We were not mistaken. Despite being late to the party–usually by now the pasturelands have been nibbled down to the stubs and the lack of rains starting to turn the hillsides tan—it was positively viridian. Even though the cows had made short order of the lush grass, it was still brightly green in an Irish sort of way such was the power of munificent rains.

But that intense green came at a cost. Having the earth so saturated meant that things were going to slip and slide. As we rolled south on San Pablo Dam Road by the turn to Wildcat Canyon we saw the K-barriers and signs that it was closed due to a landslide taking out the road. Date to reopening: unknown. Heading north a little further along San Pablo Dam Road we were surprised to see a 40 MPH speed limit sign. 40 MPH? It’s used to be 50. Then came a 25 MPH sign and a double line of hazard bollards. Then we saw why: the entire width of SPDR had buckled into an ugly and dangerous whoop-de-whoop as if the earth under the road had dissolved and the roadway was a taffy coating sinking into the gap.

On Castro Ranch Road we encountered more of the same. The road had buckled creating de facto speed bumps; on the descent to Alhambra Valley Road the roadway edge was destabilized leaving a set of wavy undulations. We moved to the left into the roadway.

Turning onto Alhambra Valley Road the road quality improved partly because a huge section had been rebuilt after the winter of 2016-17, the last time we had a torrential rains and it was closed for months. But the unmistakable signs were there: in several places the shoulder had collapsed into Pinole Creek right up or just into the road. The good news is that all this rain seems to have kept people from dumping their old furniture and construction debris on the roadside so that the beautiful pasturelands actually still looked pastoral rather than like Tobacco Road.

Bear Creek Road was in much better shape than either Castro Ranch, Alhambra Valley, or even San Pablo Dam Road, seemingly unaffected by our winter other than having slightly more debris in the shoulder. Water was of course streaming over the road in multiple locations. But that was about it all the way up Mama Bear and Papa Bear and back to San Pablo Dam Road. Fortunately no other slides or slips had occurred and if the soils can just dry out some more we may avoid further damage and destruction this spring.

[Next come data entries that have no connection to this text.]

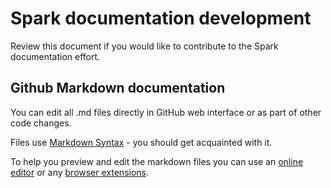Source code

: # Spark documentation development

Review this document if you would like to contribute to the Spark documentation effort.

## Github Markdown documentation

You can edit all .md files directly in GitHub web interface or as part of other code changes.

Files use [Markdown Syntax](https://github.com/adam-p/markdown-here/wiki/Markdown-Cheatsheet) - you should get acquainted with it.

To help you preview and edit the markdown files you can use an [online editor](https://stackedit.io) or any [browser extensions](https://chrome.google.com/webstore/detail/markdown-preview/jmchmkecamhbiokiopfpnfgbidieafmd).
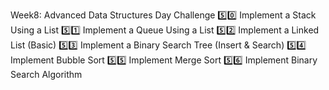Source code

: Week8: Advanced Data Structures
Day	Challenge
5️⃣0️⃣	Implement a Stack Using a List
5️⃣1️⃣	Implement a Queue Using a List
5️⃣2️⃣	Implement a Linked List (Basic)
5️⃣3️⃣	Implement a Binary Search Tree (Insert & Search)
5️⃣4️⃣	Implement Bubble Sort
5️⃣5️⃣	Implement Merge Sort
5️⃣6️⃣	Implement Binary Search Algorithm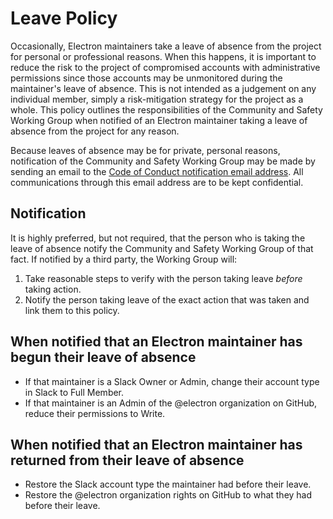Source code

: # Leave Policy

Occasionally, Electron maintainers take a leave of absence from the project for personal or professional reasons. When this happens, it is important to reduce the risk to the project of compromised accounts with administrative permissions since those accounts may be unmonitored during the maintainer's leave of absence. This is not intended as a judgement on any individual member, simply a risk-mitigation strategy for the project as a whole. This policy outlines the responsibilities of the Community and Safety Working Group when notified of an Electron maintainer taking a leave of absence from the project for any reason.

Because leaves of absence may be for private, personal reasons, notification of the Community and Safety Working Group may be made by sending an email to the [Code of Conduct notification email address][coc-email]. All communications through this email address are to be kept confidential.

[coc-email]: ../CODE_OF_CONDUCT.md#enforcement

## Notification

It is highly preferred, but not required, that the person who is taking the leave of absence notify the Community and Safety Working Group of that fact. If notified by a third party, the Working Group will:

1. Take reasonable steps to verify with the person taking leave _before_ taking action.
1. Notify the person taking leave of the exact action that was taken and link them to this policy.

## When notified that an Electron maintainer has begun their leave of absence

* If that maintainer is a Slack Owner or Admin, change their account type in Slack to Full Member.
* If that maintainer is an Admin of the @electron organization on GitHub, reduce their permissions to Write.

## When notified that an Electron maintainer has returned from their leave of absence

* Restore the Slack account type the maintainer had before their leave.
* Restore the @electron organization rights on GitHub to what they had before their leave.
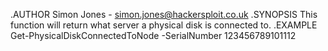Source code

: .AUTHOR
    Simon Jones - simon.jones@hackersploit.co.uk
.SYNOPSIS
    This function will return what server a physical disk is connected to.
.EXAMPLE
    Get-PhysicalDiskConnectedToNode -SerialNumber 123456789101112
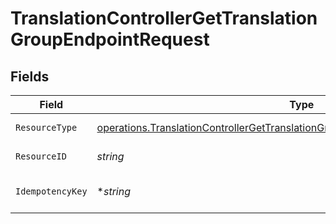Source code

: # TranslationControllerGetTranslationGroupEndpointRequest


## Fields

| Field                                                                                                                                                                                | Type                                                                                                                                                                                 | Required                                                                                                                                                                             | Description                                                                                                                                                                          | Example                                                                                                                                                                              |
| ------------------------------------------------------------------------------------------------------------------------------------------------------------------------------------ | ------------------------------------------------------------------------------------------------------------------------------------------------------------------------------------ | ------------------------------------------------------------------------------------------------------------------------------------------------------------------------------------ | ------------------------------------------------------------------------------------------------------------------------------------------------------------------------------------ | ------------------------------------------------------------------------------------------------------------------------------------------------------------------------------------ |
| `ResourceType`                                                                                                                                                                       | [operations.TranslationControllerGetTranslationGroupEndpointPathParamResourceType](../../models/operations/translationcontrollergettranslationgroupendpointpathparamresourcetype.md) | :heavy_check_mark:                                                                                                                                                                   | Resource type                                                                                                                                                                        | workflow                                                                                                                                                                             |
| `ResourceID`                                                                                                                                                                         | *string*                                                                                                                                                                             | :heavy_check_mark:                                                                                                                                                                   | Resource ID                                                                                                                                                                          | welcome-email                                                                                                                                                                        |
| `IdempotencyKey`                                                                                                                                                                     | **string*                                                                                                                                                                            | :heavy_minus_sign:                                                                                                                                                                   | A header for idempotency purposes                                                                                                                                                    |                                                                                                                                                                                      |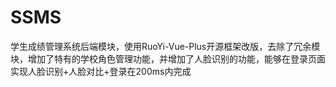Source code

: # SSMS
学生成绩管理系统后端模块，使用RuoYi-Vue-Plus开源框架改版，去除了冗余模块，增加了特有的学校角色管理功能，并增加了人脸识别的功能，能够在登录页面实现人脸识别+人脸对比+登录在200ms内完成
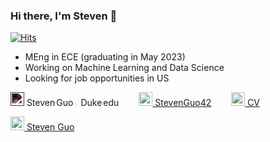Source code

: ### Hi there, I'm Steven 👋
[![Hits](https://hits.seeyoufarm.com/api/count/incr/badge.svg?url=https%3A%2F%2Fgithub.com%2FStevenGuo42&count_bg=%2379C83D&title_bg=%23555555&icon=&icon_color=%23E7E7E7&title=hits&edge_flat=false)](https://hits.seeyoufarm.com)
 <!---[![HitCount](http://hits.dwyl.com/StevenGuo42/{project}.svg)](http://hits.dwyl.com/StevenGuo42/{project})--->
 <!---<img src="https://www.codewars.com/users/StevenGuo42/badges/large" alt="drawing" width="220"/>--->

- MEng in ECE (graduating in May 2023)
- Working on Machine Learning and Data Science
- Looking for job opportunities in US

<img width="22px" src="https://visualpharm.com/assets/48/Message-595b40b75ba036ed117d6701.svg" style="filter: invert(1);"/> Steven<img width="2px" src="https://www.svgrepo.com/show/43345/dot.svg" alt=" dot " style="filter: invert(1); !important;"/>Guo<img width="12px" src="https://www.svgrepo.com/show/163146/at.svg" alt=" at " style="filter: invert(1);"/>Duke<img width="2px" src="https://www.svgrepo.com/show/43345/dot.svg" alt=" dot " style="filter: invert(1);"/>edu
&ensp;&ensp;&ensp;&ensp;[<img width="22px" src="https://cdn.jsdelivr.net/npm/simple-icons@3.6.1/icons/github.svg" /> StevenGuo42][github]
&ensp;&ensp;&ensp;&ensp;[<img width="22px" src="https://www.svgrepo.com/show/112988/cv-file-interface-symbol.svg" /> CV][CV]
<!---
[<img width="22px" src="https://www.svgrepo.com/show/4471/link.svg" /> 21世纪炼金术师.cc][website] &ensp;&ensp;&ensp;&ensp;
[<img width="22px" src="https://www.svgrepo.com/show/154949/telegram.svg" /> StevenGuo][telegram]--->


[<img width="22px" src="https://cdn.jsdelivr.net/npm/simple-icons@3.6.1/icons/steam.svg" /> Steven Guo][steam]

 <!---
<img width="100px" src="https://StevenGuo42.GitHub.io/misc/newest_archillect_pic/redirect.html" />
--->


[twitter]: https://twitter.com/StevenGuo42
[website]: https://xn--21-sw2c014dyyke3ng5wz68a.cc/
[github]: https://github.com/StevenGuo42
[steam]: https://steamcommunity.com/id/stevenguo5033/
[CV]: https://docs.google.com/gview?url=https://github.com/StevenGuo42/StevenGuo42/raw/master/CV.pdf&embedded=true

 <!---
[![My github stats](https://github-readme-stats.vercel.app/api?username=StevenGuo42)](https://github.com/anuraghazra/github-readme-stats)
--->
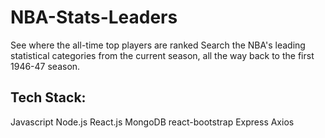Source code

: # NBA-Stats-Leaders
See where the all-time top players are ranked
Search the NBA's leading statistical categories from the current season, all the way back to the first 1946-47 season.

## Tech Stack:
Javascript
Node.js
React.js
MongoDB
react-bootstrap
Express
Axios
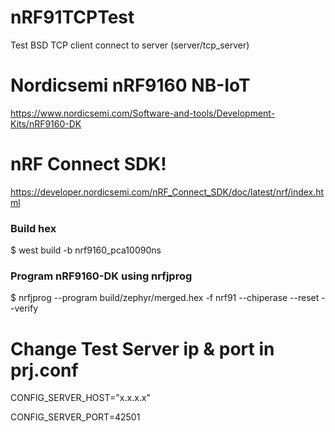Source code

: # nRF91TCPTest

Test BSD TCP client connect to server (server/tcp_server)

# Nordicsemi nRF9160 NB-IoT 
https://www.nordicsemi.com/Software-and-tools/Development-Kits/nRF9160-DK

# nRF Connect SDK!
https://developer.nordicsemi.com/nRF_Connect_SDK/doc/latest/nrf/index.html

### Build hex 
  $ west build -b nrf9160_pca10090ns

### Program nRF9160-DK using nrfjprog
  $ nrfjprog --program build/zephyr/merged.hex -f nrf91 --chiperase --reset --verify

# Change Test Server ip & port in prj.conf  
CONFIG_SERVER_HOST="x.x.x.x"

CONFIG_SERVER_PORT=42501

Despite having received more rain this year than the winter of 2016-17, road destruction in the Bay Area seems less gargantuan. If you recall five years ago Pinole Creek completely washed away the bridge connecting Castro Ranch Road to Alhambra Valley Road, Moraga Creek slid and took out the bridge from Moraga to Pinehurst, Morgan Territory had a humungous landslide due to waterlogged soils, and Redwood Road slipped away. All of the repairs took a very long time to be finished; in the case of the Canyon bridge it took three years! And that is just a short list of the roads closed that winter. This year we’ve had a slate of well-loved roads closed by rain damage—La Honda Road, west Old La Honda, Mines Road, Stage Road over on coastside, China Grade, Palomares, Patterson Pass Road, and many others. But some of them are already reopened at least partially and I doubt any of them will take more than a year to be rebuilt. We can all wish for wet winters and green springs but sometimes it’s too much of a good thing. That said I love looking at a verdescent Mt. Diablo!